On 6/1/15 6:43 PM, weaselcat wrote:
On Monday, 1 June 2015 at 21:21:58 UTC, Jonathan M Davis wrote:
On Monday, 1 June 2015 at 19:48:01 UTC, weaselcat wrote:
at the risk of sounding like a broken record, if ldc/gdc not being
2.067 stops a DDMD release due to dmd's generated code being too
slow, maybe it's time to phase dmd out ;)

Given how slow they are at compiling? Not a chance. dmd's speed is a
huge feature.

dmd's speed is fast only in comparison with C++ compilers, go runs
circles around it.

You are right! go spits out an error that my D code isn't compilable in much faster time than dmd can compile it.

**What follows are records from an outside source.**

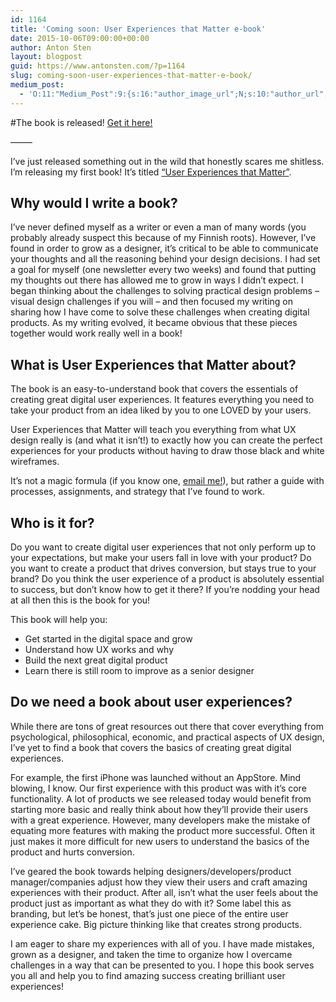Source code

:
 ```yaml
---
id: 1164
title: 'Coming soon: User Experiences that Matter e-book'
date: 2015-10-06T09:00:00+00:00
author: Anton Sten
layout: blogpost
guid: https://www.antonsten.com/?p=1164
slug: coming-soon-user-experiences-that-matter-e-book/
medium_post:
  - 'O:11:"Medium_Post":9:{s:16:"author_image_url";N;s:10:"author_url";N;s:10:"cross_link";s:3:"yes";s:2:"id";N;s:21:"follower_notification";s:3:"yes";s:7:"license";s:19:"all-rights-reserved";s:14:"publication_id";s:2:"-1";s:6:"status";s:4:"none";s:3:"url";N;}'
---
```

#The book is released! [Get it here!](https://antonsten.com/books/user-experiences-matter/)

&#8212;&#8212;&#8211;

I’ve just released something out in the wild that honestly scares me shitless. I’m releasing my first book! It’s titled <a href="https://www.antonsten.com/book/" target="_blank">“User Experiences that Matter”</a>.

## Why would I write a book?

I’ve never defined myself as a writer or even a man of many words (you probably already suspect this because of my Finnish roots). However, I’ve found in order to grow as a designer, it’s critical to be able to communicate your thoughts and all the reasoning behind your design decisions. I had set a goal for myself (one newsletter every two weeks) and found that putting my thoughts out there has allowed me to grow in ways I didn’t expect. I began thinking about the challenges to solving practical design problems &#8211; visual design challenges if you will &#8211; and then focused my writing on sharing how I have come to solve these challenges when creating digital products. As my writing evolved, it became obvious that these pieces together would work really well in a book!

## What is User Experiences that Matter about?

The book is an easy-to-understand book that covers the essentials of creating great digital user experiences. It features everything you need to take your product from an idea liked by you to one LOVED by your users.

User Experiences that Matter will teach you everything from what UX design really is (and what it isn’t!) to exactly how you can create the perfect experiences for your products without having to draw those black and white wireframes.

It’s not a magic formula (if you know one, [email me!](mailto:anton@www.antonsten.com)), but rather a guide with processes, assignments, and strategy that I’ve found to work.

## Who is it for?

Do you want to create digital user experiences that not only perform up to your expectations, but make your users fall in love with your product? Do you want to create a product that drives conversion, but stays true to your brand? Do you think the user experience of a product is absolutely essential to success, but don’t know how to get it there? If you’re nodding your head at all then this is the book for you!

This book will help you:

  * Get started in the digital space and grow
  * Understand how UX works and why
  * Build the next great digital product
  * Learn there is still room to improve as a senior designer

## Do we need a book about user experiences?

While there are tons of great resources out there that cover everything from psychological, philosophical, economic, and practical aspects of UX design, I’ve yet to find a book that covers the basics of creating great digital experiences.

For example, the first iPhone was launched without an AppStore. Mind blowing, I know. Our first experience with this product was with it’s core functionality. A lot of products we see released today would benefit from starting more basic and really think about how they’ll provide their users with a great experience. However, many developers make the mistake of equating more features with making the product more successful. Often it just makes it more difficult for new users to understand the basics of the product and hurts conversion.

I’ve geared the book towards helping designers/developers/product manager/companies adjust how they view their users and craft amazing experiences with their product. After all, isn’t what the user feels about the product just as important as what they do with it? Some label this as branding, but let’s be honest, that’s just one piece of the entire user experience cake. Big picture thinking like that creates strong products.

I am eager to share my experiences with all of you. I have made mistakes, grown as a designer, and taken the time to organize how I overcame challenges in a way that can be presented to you. I hope this book serves you all and help you to find amazing success creating brilliant user experiences!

it seems like it would be easier to fix LDC's compiling speed than make
a 20-year old ex-C++ backend be able to compete with LLVM/GCC's codegen.

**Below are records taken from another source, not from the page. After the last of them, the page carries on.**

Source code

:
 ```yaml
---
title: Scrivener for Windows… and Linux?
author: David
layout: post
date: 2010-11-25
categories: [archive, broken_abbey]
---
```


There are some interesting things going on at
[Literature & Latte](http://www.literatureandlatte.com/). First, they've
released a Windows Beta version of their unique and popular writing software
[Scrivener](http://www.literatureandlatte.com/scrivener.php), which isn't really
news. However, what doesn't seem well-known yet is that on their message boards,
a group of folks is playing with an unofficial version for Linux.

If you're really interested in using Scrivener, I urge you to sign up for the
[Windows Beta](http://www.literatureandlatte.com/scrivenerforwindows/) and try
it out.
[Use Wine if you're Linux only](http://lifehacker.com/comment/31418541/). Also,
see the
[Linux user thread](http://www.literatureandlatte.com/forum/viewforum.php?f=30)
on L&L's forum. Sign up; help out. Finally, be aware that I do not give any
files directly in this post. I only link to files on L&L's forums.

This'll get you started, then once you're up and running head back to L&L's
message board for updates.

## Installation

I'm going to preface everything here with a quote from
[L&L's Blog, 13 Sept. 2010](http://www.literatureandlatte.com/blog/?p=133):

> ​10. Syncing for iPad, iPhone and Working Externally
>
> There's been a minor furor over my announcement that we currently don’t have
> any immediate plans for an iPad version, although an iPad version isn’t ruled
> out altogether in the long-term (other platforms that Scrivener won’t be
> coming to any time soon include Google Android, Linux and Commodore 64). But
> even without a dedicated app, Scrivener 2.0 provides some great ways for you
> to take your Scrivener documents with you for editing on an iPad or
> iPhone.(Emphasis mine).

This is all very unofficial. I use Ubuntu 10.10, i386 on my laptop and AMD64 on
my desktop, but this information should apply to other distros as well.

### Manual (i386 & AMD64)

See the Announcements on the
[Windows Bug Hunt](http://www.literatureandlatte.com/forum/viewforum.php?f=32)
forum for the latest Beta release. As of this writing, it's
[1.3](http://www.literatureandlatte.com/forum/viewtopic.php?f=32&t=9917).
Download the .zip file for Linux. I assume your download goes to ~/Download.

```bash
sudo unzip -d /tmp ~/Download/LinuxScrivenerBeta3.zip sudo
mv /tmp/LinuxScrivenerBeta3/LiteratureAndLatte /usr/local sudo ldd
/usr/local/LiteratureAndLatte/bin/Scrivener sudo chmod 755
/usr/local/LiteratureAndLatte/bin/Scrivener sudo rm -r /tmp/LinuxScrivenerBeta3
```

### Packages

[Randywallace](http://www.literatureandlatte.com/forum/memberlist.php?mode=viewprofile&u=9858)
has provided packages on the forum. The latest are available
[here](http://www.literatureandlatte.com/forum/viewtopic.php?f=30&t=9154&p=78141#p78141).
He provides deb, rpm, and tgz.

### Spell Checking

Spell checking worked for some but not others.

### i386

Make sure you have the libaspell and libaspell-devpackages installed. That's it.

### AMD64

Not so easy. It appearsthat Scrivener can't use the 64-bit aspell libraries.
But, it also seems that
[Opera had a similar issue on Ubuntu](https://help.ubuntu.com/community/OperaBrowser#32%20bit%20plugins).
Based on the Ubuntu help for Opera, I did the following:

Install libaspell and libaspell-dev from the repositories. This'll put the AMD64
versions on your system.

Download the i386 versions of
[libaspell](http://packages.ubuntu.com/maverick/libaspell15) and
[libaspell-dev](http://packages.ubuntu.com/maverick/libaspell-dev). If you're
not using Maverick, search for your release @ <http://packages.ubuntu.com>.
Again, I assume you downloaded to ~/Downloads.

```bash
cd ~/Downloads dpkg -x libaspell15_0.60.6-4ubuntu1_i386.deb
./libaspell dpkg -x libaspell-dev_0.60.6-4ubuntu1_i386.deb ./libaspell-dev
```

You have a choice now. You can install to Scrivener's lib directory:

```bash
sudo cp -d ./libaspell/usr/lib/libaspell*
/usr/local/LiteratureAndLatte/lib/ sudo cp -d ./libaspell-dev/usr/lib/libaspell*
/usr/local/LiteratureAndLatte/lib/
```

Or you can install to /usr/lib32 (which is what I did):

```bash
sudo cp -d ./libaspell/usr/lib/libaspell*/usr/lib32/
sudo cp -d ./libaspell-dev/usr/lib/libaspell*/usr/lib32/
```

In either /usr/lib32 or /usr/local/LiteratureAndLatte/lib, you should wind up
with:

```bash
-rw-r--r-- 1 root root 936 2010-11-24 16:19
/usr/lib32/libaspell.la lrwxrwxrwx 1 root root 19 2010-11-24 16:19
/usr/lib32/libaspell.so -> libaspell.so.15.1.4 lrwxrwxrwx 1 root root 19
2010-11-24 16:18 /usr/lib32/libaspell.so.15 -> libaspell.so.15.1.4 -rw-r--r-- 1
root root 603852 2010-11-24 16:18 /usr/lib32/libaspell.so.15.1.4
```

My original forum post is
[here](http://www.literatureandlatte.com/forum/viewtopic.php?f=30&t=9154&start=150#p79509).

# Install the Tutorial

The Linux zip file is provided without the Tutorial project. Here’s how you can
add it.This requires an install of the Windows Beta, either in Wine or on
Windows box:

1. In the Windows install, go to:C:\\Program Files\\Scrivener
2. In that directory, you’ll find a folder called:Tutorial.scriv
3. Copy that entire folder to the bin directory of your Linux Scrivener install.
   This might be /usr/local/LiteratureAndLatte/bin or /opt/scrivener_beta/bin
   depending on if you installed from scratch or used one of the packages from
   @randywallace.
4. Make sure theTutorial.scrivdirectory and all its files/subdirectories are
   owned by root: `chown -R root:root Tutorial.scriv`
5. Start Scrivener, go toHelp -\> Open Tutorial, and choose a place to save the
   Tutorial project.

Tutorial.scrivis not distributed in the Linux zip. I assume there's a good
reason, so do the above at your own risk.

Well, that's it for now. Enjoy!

or else LDC and GDC are going to forever lag behind dmd due to a lack of
manpower, so you have to pick between being able to have relevant
bugfixes, new features, etc from the past ~12-18, or having code that
runs faster than C# on mono.

The way everyone says "just develop with dmd, then use LDC/GDC for
speed!" is ridiculous considering I frequently have to alter my code to
even work with LDC/GDC.

This I agree with. Daniel mentioned at dconf that he would like to merge the front-ends, so the issues between compilers would be much easier to solve.